Eleni Konidari pursued a BA degree in Greek language and literature and taught Ancient Greek, Latin, History and mediated between her students and poems. Eleni has also worked in adult education, and after starting a Greek language class for asylum seekers, her orientation completely changed and she decided to work in education for socially vulnerable and marginalised groups. Eleni came to England and finished a MA in Adult Literacy at UEA. Her thesis was about the participation of elderly people (a largely neglected part of the population) in adult education programmes in Greece. She is currently doing a PhD about the educational experiences of a minority group in Western Thrace, Greece, examining how nationalism influences educational and social mobility and what meanings these have in the area. Eleni is interested in narrative inquiry and ethnography.
Mona Kriegler is a researcher in art and politics with a focus on political writing through poetic frameworks. Her doctoral project is based on a series of dialogues with artists from Iraq and Iraq Kurdistan investigating how artistic practices deal with the absence of freedom(s) (unfreedoms) while negotiating the plural conditions and contexts of their research, making and display. As part of her research she developed the interdisciplinary project The Autonomy Of Pain which is based on multiple conceptions of brokenness and suture.
Christopher Lloyd is in the final stages of his PhD in the English department at Goldsmiths. His thesis concerns the twenty-first century American South, and looks to rooted instances of cultural memory in the region. Looking to race and history particularly, Rooting Memory, Rooting Place investigates regionalism in various ways across literary, cinematic and photographic texts. A chapter on Hurricane Katrina and the African American biopolitics it illuminated has been accepted for a forthcoming collection on literature ten years after the storm. Christopher has also had an essay on the Southern Gothic accepted for an edited collection and is working on a piece about the photographer Sally Mann.

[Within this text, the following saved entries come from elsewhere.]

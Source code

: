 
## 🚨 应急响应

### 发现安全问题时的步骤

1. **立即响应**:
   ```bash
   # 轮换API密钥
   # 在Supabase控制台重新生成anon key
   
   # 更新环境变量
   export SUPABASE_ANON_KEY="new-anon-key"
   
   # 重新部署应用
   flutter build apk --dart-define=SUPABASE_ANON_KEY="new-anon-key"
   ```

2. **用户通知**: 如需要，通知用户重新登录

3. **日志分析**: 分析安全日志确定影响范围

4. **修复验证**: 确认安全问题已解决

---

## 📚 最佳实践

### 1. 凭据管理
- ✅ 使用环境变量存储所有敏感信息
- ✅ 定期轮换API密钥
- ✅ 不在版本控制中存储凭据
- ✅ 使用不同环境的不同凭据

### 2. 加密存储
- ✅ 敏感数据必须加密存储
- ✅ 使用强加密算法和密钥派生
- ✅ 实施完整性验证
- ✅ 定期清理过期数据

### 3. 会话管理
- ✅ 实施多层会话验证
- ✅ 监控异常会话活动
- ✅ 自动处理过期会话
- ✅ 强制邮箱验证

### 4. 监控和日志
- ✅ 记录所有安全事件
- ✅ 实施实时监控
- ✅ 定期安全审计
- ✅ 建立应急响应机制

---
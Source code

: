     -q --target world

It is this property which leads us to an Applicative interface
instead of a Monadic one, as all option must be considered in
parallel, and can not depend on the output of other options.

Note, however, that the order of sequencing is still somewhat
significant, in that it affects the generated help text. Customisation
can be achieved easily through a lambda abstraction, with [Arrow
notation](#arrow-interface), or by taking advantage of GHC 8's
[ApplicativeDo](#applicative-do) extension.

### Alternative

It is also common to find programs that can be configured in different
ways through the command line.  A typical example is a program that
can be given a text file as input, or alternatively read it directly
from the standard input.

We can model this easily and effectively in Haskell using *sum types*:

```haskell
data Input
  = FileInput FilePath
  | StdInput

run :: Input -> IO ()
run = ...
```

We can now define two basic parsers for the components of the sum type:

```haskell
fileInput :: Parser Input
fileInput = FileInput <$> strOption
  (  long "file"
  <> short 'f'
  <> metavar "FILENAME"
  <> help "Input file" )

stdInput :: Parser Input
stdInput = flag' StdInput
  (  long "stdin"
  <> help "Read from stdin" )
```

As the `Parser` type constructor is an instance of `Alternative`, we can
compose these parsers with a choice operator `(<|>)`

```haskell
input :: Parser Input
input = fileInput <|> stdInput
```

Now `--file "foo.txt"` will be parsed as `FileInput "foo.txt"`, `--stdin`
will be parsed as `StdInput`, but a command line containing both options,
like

David Low is a mid-PhD researcher at the Courtauld Institute of Art, London, working on the topic of ‘Photography during the Armenian Genocide and Last Years of the Ottoman Empire, 1890-1923'. Broader research interests include the role of mass media within the political sphere in cases of genocide, human rights abuses, exile and forced migration. He has MAs in History of Art from the University of Glasgow and the Courtauld. His research is supported by the AHRC; he was an AHRC research fellow at the Library of Congress, Washington DC, and the 2012 Raphael Lemkin scholar at the Armenian Genocide Museum-Institute, Yerevan, Armenia.